If you're cutting the 8" square cake into 2x2 pieces it would make it 16 servings.

But i guess the servings also depends on how tall the cake is, so if you're making a very tall cake you can get 32 servings out of it.

Sorry if i have confused you.

SugarandSpice3674 Posted 29 May 2011 , 4:17pm
post #8 of 13

thank you! I emailed her and corrected the mistake, i let her know both serving amounts depending on if she cute 1x2 inches and 2x2 inches, I was up late the night before last, and only slept an hour ( was working on an order icon_razz.gif) Thank goodness I'm getting another fridge and 2 freezers today so i can work a little bit ahead from now on,

WhenTalentsCollide Posted 29 May 2011 , 6:30pm
post #9 of 13

when i'm figuring servings i go by wilton's chart but use the "party" servings and then multiply by .75 cause i have a hard time thinking people cut cake that size at a party...

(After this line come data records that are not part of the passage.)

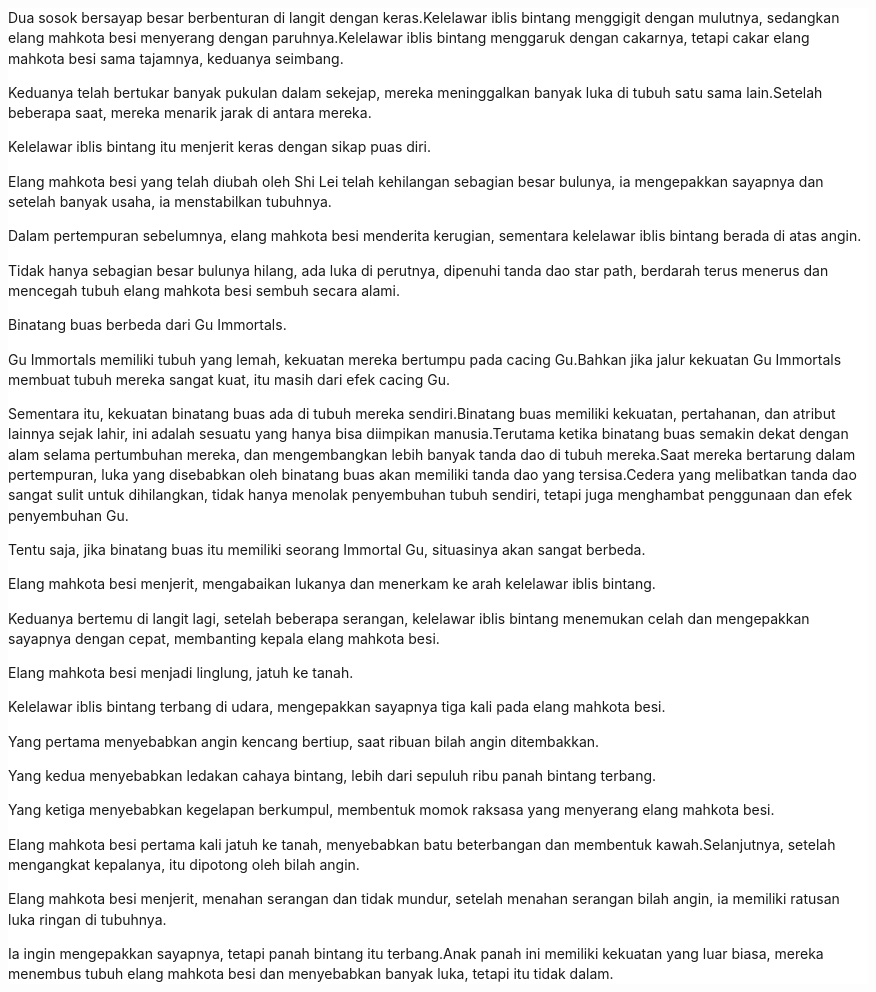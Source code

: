 Dua sosok bersayap besar berbenturan di langit dengan keras.Kelelawar iblis bintang menggigit dengan mulutnya, sedangkan elang mahkota besi menyerang dengan paruhnya.Kelelawar iblis bintang menggaruk dengan cakarnya, tetapi cakar elang mahkota besi sama tajamnya, keduanya seimbang.

Keduanya telah bertukar banyak pukulan dalam sekejap, mereka meninggalkan banyak luka di tubuh satu sama lain.Setelah beberapa saat, mereka menarik jarak di antara mereka.

Kelelawar iblis bintang itu menjerit keras dengan sikap puas diri.

Elang mahkota besi yang telah diubah oleh Shi Lei telah kehilangan sebagian besar bulunya, ia mengepakkan sayapnya dan setelah banyak usaha, ia menstabilkan tubuhnya.



Dalam pertempuran sebelumnya, elang mahkota besi menderita kerugian, sementara kelelawar iblis bintang berada di atas angin.

Tidak hanya sebagian besar bulunya hilang, ada luka di perutnya, dipenuhi tanda dao star path, berdarah terus menerus dan mencegah tubuh elang mahkota besi sembuh secara alami.

Binatang buas berbeda dari Gu Immortals.

Gu Immortals memiliki tubuh yang lemah, kekuatan mereka bertumpu pada cacing Gu.Bahkan jika jalur kekuatan Gu Immortals membuat tubuh mereka sangat kuat, itu masih dari efek cacing Gu.

Sementara itu, kekuatan binatang buas ada di tubuh mereka sendiri.Binatang buas memiliki kekuatan, pertahanan, dan atribut lainnya sejak lahir, ini adalah sesuatu yang hanya bisa diimpikan manusia.Terutama ketika binatang buas semakin dekat dengan alam selama pertumbuhan mereka, dan mengembangkan lebih banyak tanda dao di tubuh mereka.Saat mereka bertarung dalam pertempuran, luka yang disebabkan oleh binatang buas akan memiliki tanda dao yang tersisa.Cedera yang melibatkan tanda dao sangat sulit untuk dihilangkan, tidak hanya menolak penyembuhan tubuh sendiri, tetapi juga menghambat penggunaan dan efek penyembuhan Gu.

Tentu saja, jika binatang buas itu memiliki seorang Immortal Gu, situasinya akan sangat berbeda.

Elang mahkota besi menjerit, mengabaikan lukanya dan menerkam ke arah kelelawar iblis bintang.

Keduanya bertemu di langit lagi, setelah beberapa serangan, kelelawar iblis bintang menemukan celah dan mengepakkan sayapnya dengan cepat, membanting kepala elang mahkota besi.

Elang mahkota besi menjadi linglung, jatuh ke tanah.

Kelelawar iblis bintang terbang di udara, mengepakkan sayapnya tiga kali pada elang mahkota besi.

Yang pertama menyebabkan angin kencang bertiup, saat ribuan bilah angin ditembakkan.

Yang kedua menyebabkan ledakan cahaya bintang, lebih dari sepuluh ribu panah bintang terbang.

Yang ketiga menyebabkan kegelapan berkumpul, membentuk momok raksasa yang menyerang elang mahkota besi.

Elang mahkota besi pertama kali jatuh ke tanah, menyebabkan batu beterbangan dan membentuk kawah.Selanjutnya, setelah mengangkat kepalanya, itu dipotong oleh bilah angin.

Elang mahkota besi menjerit, menahan serangan dan tidak mundur, setelah menahan serangan bilah angin, ia memiliki ratusan luka ringan di tubuhnya.

Ia ingin mengepakkan sayapnya, tetapi panah bintang itu terbang.Anak panah ini memiliki kekuatan yang luar biasa, mereka menembus tubuh elang mahkota besi dan menyebabkan banyak luka, tetapi itu tidak dalam.
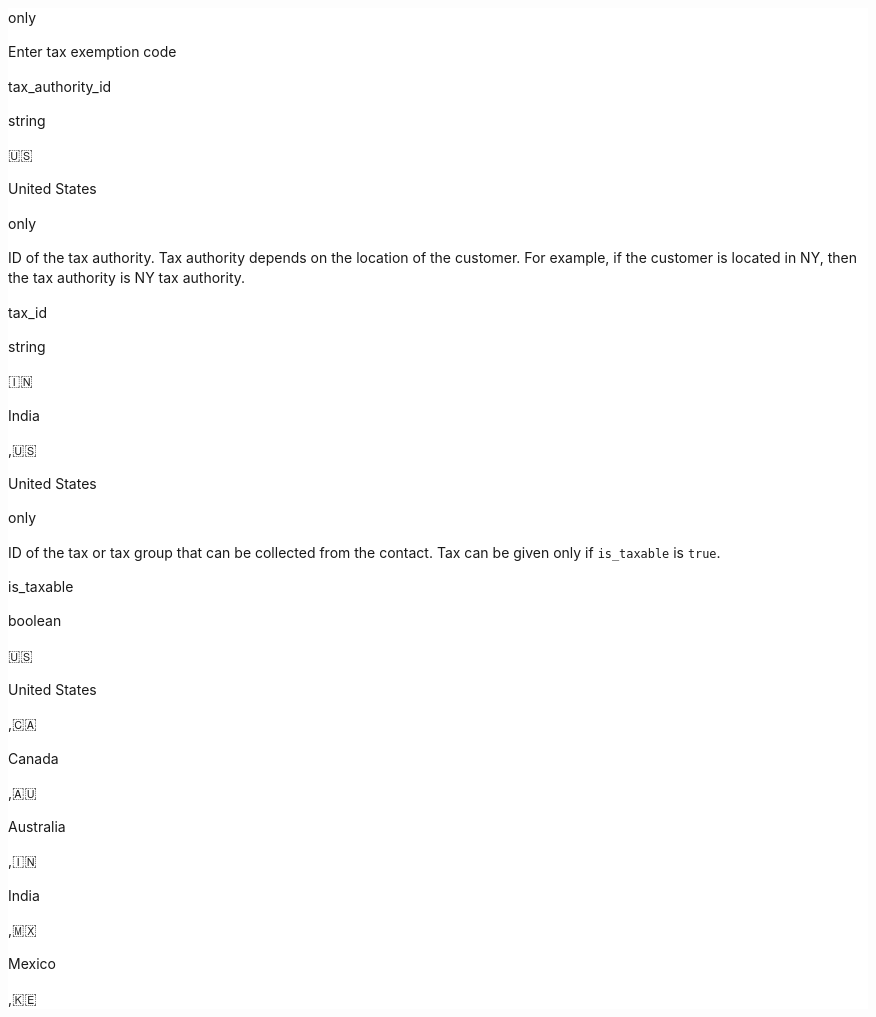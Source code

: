 
only

Enter tax exemption code

tax\_authority\_id

string

🇺🇸

United States


only

ID of the tax authority. Tax authority depends on the location of the customer. For example, if the customer is located in NY, then the tax authority is NY tax authority.

tax\_id

string

🇮🇳

India


,🇺🇸

United States


only

ID of the tax or tax group that can be collected from the contact. Tax can be given only if `is_taxable` is `true`.

is\_taxable

boolean

🇺🇸

United States


,🇨🇦

Canada


,🇦🇺

Australia


,🇮🇳

India


,🇲🇽

Mexico


,🇰🇪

error on the side of caution always... better a little too much cake than not enough...

lorenaortegarox Posted 29 May 2011 , 10:10pm
post #10 of 13

the serving size is for a cake 2" thick? i dont get it because it says double layer so im thinking 4" thick. can someone clarify? im just getting started and dont necessarily know how to read this chart! thanks!

CWR41 Posted 29 May 2011 , 10:20pm
post #11 of 13
Quote:
Originally Posted by lorenaortegarox

the serving size is for a cake 2" thick? i dont get it because it says double layer so im thinking 4" thick. can someone clarify? im just getting started and dont necessarily know how to read this chart! thanks!




Industry standard servings are 8 cubic inches... 2"x2"x2" for sheet cakes or 1"x2"x4" for layer cakes. (if the chart you're reading says 2 layers, and your sheet cake isn't double layered--it serves half of what's shown on the chart.)

If you use any other chart that yields larger than 8 cu. in. servings, you're giving away extra cake for free.

Brevity Posted 29 May 2011 , 10:29pm
post #12 of 13

A hundred dollars for an eight inch cake sounds laughable to me....but I guess the world does sell a lot of bottled water...

jason_kraft Posted 29 May 2011 , 11:13pm
post #13 of 13
Quote:
Originally Posted by Brevity

A hundred dollars for an eight inch cake sounds laughable to me....but I guess the world does sell a lot of bottled water...



Sounds fair to me if there is a complex design involved. Let's say your ingredient costs for an 8" cake are $10, per-order overhead is $10, commercial kitchen rental is $15/hour, and you pay yourself $10/hour. If it takes 2 hours to bake and decorate the cake, your cost is already at $70. Add a 30% profit margin and you're at $91.